I am coding an app for a friend, and SQL is not my strong suit. I thought that I had laid this matter to rest with my previous question, which received an excellent answer.
However, my friend has moved the goal posts yet again (and swears that it is final this time).
Given these tables
mysql> describe skill_names; +------------+----------+------+-----+---------+----------------+ | Field | Type | Null | Key | Default | Extra | +------------+----------+------+-----+---------+----------------+ | skill_id | int(11) | NO | PRI | NULL | auto_increment | | skill_name | char(32) | NO | MUL | NULL | | +------------+----------+------+-----+---------+----------------+ mysql> describe skill_usage; +----------+---------+------+-----+---------+-------+ | Field | Type | Null | Key | Default | Extra | +----------+---------+------+-----+---------+-------+ | skill_id | int(11) | NO | MUL | NULL | | | job_id | int(11) | NO | MUL | NULL | | +----------+---------+------+-----+---------+-------+ mysql> describe jobs; +--------------+---------+------+-----+---------+----------------+ | Field | Type | Null | Key | Default | Extra | +--------------+---------+------+-----+---------+----------------+ | job_id | int(11) | NO | PRI | NULL | auto_increment | | candidate_id | int(11) | NO | MUL | NULL | | | company_id | int(11) | NO | MUL | NULL | | | start_date | date | NO | MUL | NULL | | | end_date | date | NO | MUL | NULL | | +--------------+---------+------+-----+---------+----------------+ 5 rows in set (0.00 sec)

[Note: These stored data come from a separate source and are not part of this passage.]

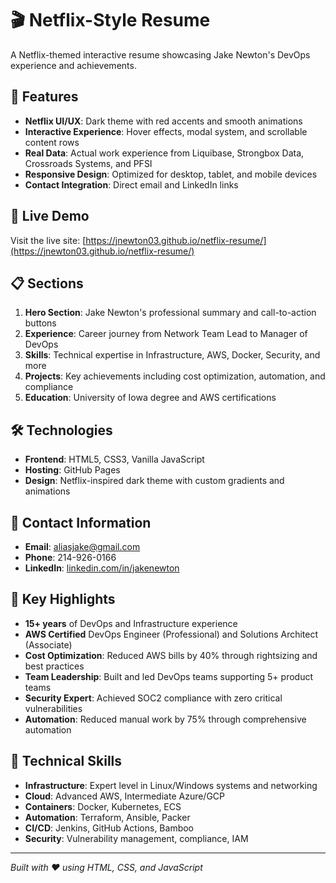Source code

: # 🎬 Netflix-Style Resume

A Netflix-themed interactive resume showcasing Jake Newton's DevOps experience and achievements.

## 🌟 Features

- **Netflix UI/UX**: Dark theme with red accents and smooth animations
- **Interactive Experience**: Hover effects, modal system, and scrollable content rows
- **Real Data**: Actual work experience from Liquibase, Strongbox Data, Crossroads Systems, and PFSI
- **Responsive Design**: Optimized for desktop, tablet, and mobile devices
- **Contact Integration**: Direct email and LinkedIn links

## 🚀 Live Demo

Visit the live site: [https://jnewton03.github.io/netflix-resume/](https://jnewton03.github.io/netflix-resume/)

## 📋 Sections

1. **Hero Section**: Jake Newton's professional summary and call-to-action buttons
2. **Experience**: Career journey from Network Team Lead to Manager of DevOps
3. **Skills**: Technical expertise in Infrastructure, AWS, Docker, Security, and more
4. **Projects**: Key achievements including cost optimization, automation, and compliance
5. **Education**: University of Iowa degree and AWS certifications

## 🛠️ Technologies

- **Frontend**: HTML5, CSS3, Vanilla JavaScript
- **Hosting**: GitHub Pages
- **Design**: Netflix-inspired dark theme with custom gradients and animations

## 📱 Contact Information

- **Email**: [aliasjake@gmail.com](mailto:aliasjake@gmail.com)
- **Phone**: 214-926-0166
- **LinkedIn**: [linkedin.com/in/jakenewton](https://linkedin.com/in/jakenewton)

## 🎯 Key Highlights

- **15+ years** of DevOps and Infrastructure experience
- **AWS Certified** DevOps Engineer (Professional) and Solutions Architect (Associate)
- **Cost Optimization**: Reduced AWS bills by 40% through rightsizing and best practices
- **Team Leadership**: Built and led DevOps teams supporting 5+ product teams
- **Security Expert**: Achieved SOC2 compliance with zero critical vulnerabilities
- **Automation**: Reduced manual work by 75% through comprehensive automation

## 🔧 Technical Skills

- **Infrastructure**: Expert level in Linux/Windows systems and networking
- **Cloud**: Advanced AWS, Intermediate Azure/GCP
- **Containers**: Docker, Kubernetes, ECS
- **Automation**: Terraform, Ansible, Packer
- **CI/CD**: Jenkins, GitHub Actions, Bamboo
- **Security**: Vulnerability management, compliance, IAM

---

*Built with ❤️ using HTML, CSS, and JavaScript*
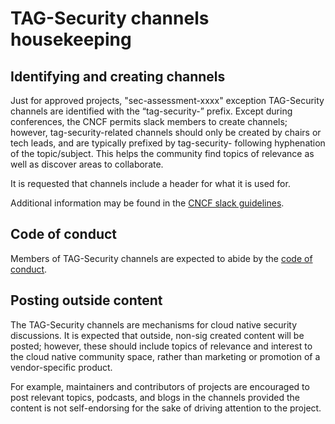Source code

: # TAG-Security channels housekeeping

## Identifying and creating channels
Just for approved projects, "sec-assessment-xxxx" exception TAG-Security channels
are identified with the “tag-security-” prefix.  Except during conferences, the
CNCF permits slack members to create channels; however, tag-security-related
channels should only be created by chairs or tech leads, and are typically
prefixed by tag-security- following hyphenation of the topic/subject.  This
helps the community find topics of relevance as well as discover areas to
collaborate.

It is requested that channels include a header for what it is used for.

Additional information may be found in the [CNCF slack guidelines](https://github.com/cncf/foundation/blob/master/slack-guidelines.md).

## Code of conduct

Members of TAG-Security channels are expected to abide by the [code of conduct](https://github.com/cncf/tag-security/blob/master/CODE-OF-CONDUCT.md).

## Posting outside content

The TAG-Security channels are mechanisms for cloud native security discussions.
It is expected that outside, non-sig created content will be posted; however,
these should include topics of relevance and interest to the cloud native
community space, rather than marketing or promotion of a vendor-specific
product.

For example, maintainers and contributors of projects are encouraged to post
relevant topics, podcasts, and blogs in the channels provided the content is not
self-endorsing for the sake of driving attention to the project.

The user inputs a text for skill search.
Some examples might be
- C
- C or C++
- C++ AND UML
- (C AND kernel) OR (C++ AND UML)
And I want to parse that in PHP and generate an appropriate SQL query. Something along the lines of the answer to my previous question, but it will need to be tweaked.
Previously, I had believed that if the user input two skills and ANDed them e.g C++ and UML
, then I should return details of any job where BOTH skills were used.
Now, he says that he just wants candidates who have used both of those skills (hence the AND), but not necessarily on the same job. To clarify, my PHP API will return an array of candidates, each entry of which will have an array of jobs.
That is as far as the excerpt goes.